Relationship to Hate Speech

One small, apparently positive, change is that the expression of a personal opinion in relation to whether a gender identity is a good thing would be protected. The report says: 

“We do not consider that the definition of conversion practice” in clause 5(1) would include the expression of a non-religious belief. […] We recommend that clause 5(2)(f) be amended, for the avoidance of doubt, to include reference to a personal belief”.  

Whether free expressions of personal belief could be made to someone who is already questioning their gender is unclear. For example would saying, ‘personally, I don’t believe it is possible to change sex’ or ‘I believe you can be a tomboy or a girly man’ or ‘No-one needs to change their gender’ break the law? Even the meagre protections for holding a personal belief may be extinguished by the hate speech legislation waiting in the wings.

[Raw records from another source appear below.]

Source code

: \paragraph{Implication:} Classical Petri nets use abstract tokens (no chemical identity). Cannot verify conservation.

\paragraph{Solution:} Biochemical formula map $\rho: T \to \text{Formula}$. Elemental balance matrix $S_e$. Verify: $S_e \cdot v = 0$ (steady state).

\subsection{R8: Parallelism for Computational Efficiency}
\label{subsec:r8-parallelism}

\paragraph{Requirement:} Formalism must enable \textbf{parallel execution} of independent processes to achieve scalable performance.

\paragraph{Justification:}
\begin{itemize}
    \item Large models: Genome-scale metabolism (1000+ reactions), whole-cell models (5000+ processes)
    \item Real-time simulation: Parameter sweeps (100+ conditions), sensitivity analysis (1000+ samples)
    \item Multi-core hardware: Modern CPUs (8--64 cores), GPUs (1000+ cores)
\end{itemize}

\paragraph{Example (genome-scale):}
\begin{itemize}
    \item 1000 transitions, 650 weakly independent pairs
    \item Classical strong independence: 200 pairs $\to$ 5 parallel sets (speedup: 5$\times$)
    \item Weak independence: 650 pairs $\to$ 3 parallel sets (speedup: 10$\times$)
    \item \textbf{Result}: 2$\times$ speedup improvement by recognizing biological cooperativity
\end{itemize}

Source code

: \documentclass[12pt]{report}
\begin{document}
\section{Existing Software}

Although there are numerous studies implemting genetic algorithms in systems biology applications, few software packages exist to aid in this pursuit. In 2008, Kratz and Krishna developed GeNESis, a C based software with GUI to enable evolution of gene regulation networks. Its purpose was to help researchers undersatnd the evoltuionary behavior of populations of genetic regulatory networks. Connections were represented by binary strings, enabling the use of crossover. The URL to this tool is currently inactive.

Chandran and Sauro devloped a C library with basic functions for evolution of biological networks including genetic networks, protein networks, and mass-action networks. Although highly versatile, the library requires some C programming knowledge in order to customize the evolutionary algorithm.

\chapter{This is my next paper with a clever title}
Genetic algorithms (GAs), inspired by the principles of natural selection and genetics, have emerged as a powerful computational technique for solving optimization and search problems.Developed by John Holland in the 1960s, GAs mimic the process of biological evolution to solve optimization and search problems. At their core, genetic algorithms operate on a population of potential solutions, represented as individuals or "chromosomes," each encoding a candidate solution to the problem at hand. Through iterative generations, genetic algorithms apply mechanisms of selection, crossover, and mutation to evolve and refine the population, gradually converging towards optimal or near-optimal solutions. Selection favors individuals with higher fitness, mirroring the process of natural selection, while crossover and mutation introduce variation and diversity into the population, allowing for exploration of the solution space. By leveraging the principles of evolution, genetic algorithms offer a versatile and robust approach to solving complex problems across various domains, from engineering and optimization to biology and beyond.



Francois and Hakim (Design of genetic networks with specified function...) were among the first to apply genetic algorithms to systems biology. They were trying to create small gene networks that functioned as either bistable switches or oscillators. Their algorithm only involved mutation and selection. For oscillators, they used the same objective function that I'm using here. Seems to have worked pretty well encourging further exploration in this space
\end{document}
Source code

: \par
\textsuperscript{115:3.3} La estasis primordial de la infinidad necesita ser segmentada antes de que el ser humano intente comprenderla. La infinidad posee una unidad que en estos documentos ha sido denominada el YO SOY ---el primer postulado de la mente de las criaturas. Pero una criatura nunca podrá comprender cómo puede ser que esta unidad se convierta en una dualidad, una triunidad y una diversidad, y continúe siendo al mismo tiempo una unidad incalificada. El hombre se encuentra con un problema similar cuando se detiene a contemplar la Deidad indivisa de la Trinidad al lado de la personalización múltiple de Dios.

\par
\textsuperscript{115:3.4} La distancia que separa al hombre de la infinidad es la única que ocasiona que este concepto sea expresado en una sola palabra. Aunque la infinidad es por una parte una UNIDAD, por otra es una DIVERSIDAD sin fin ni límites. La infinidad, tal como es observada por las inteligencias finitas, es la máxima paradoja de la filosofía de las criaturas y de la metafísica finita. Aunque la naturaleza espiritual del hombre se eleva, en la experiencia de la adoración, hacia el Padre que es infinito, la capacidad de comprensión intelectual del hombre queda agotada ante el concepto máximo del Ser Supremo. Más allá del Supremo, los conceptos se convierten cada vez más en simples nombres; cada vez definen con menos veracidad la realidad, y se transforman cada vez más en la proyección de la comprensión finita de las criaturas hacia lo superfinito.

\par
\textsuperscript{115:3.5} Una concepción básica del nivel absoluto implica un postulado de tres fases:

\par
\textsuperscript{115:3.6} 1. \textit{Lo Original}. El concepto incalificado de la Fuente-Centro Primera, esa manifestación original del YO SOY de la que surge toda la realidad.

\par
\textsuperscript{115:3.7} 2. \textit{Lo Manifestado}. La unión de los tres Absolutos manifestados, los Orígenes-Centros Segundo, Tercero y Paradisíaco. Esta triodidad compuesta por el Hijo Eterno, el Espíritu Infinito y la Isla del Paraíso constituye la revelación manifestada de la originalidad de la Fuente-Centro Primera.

Parliament has not considered organisations campaigning against puberty blockers like Genspect internationally or Fully Informed in NZ. Neither are captured explicitly by the legislation. It does, however, create an additional risk for members of such organisations who are obvious targets for accusation. 

The original bill says it supports open and respectful discussions, but the way it uses ideologically derived, unscientific beliefs is worrying. The belief, for example, that aligns body discomfort with being transgender. The new law will make it risky to explore the causes of gender questioning and come to a different diagnosis. Parents and their children deserve better than this.  As former UK Green Party Executive Committee member Zoe Hatch (Hatch, 2022)  wrote recently, ”Our young people need us to show we care for their welfare, not their ideology”.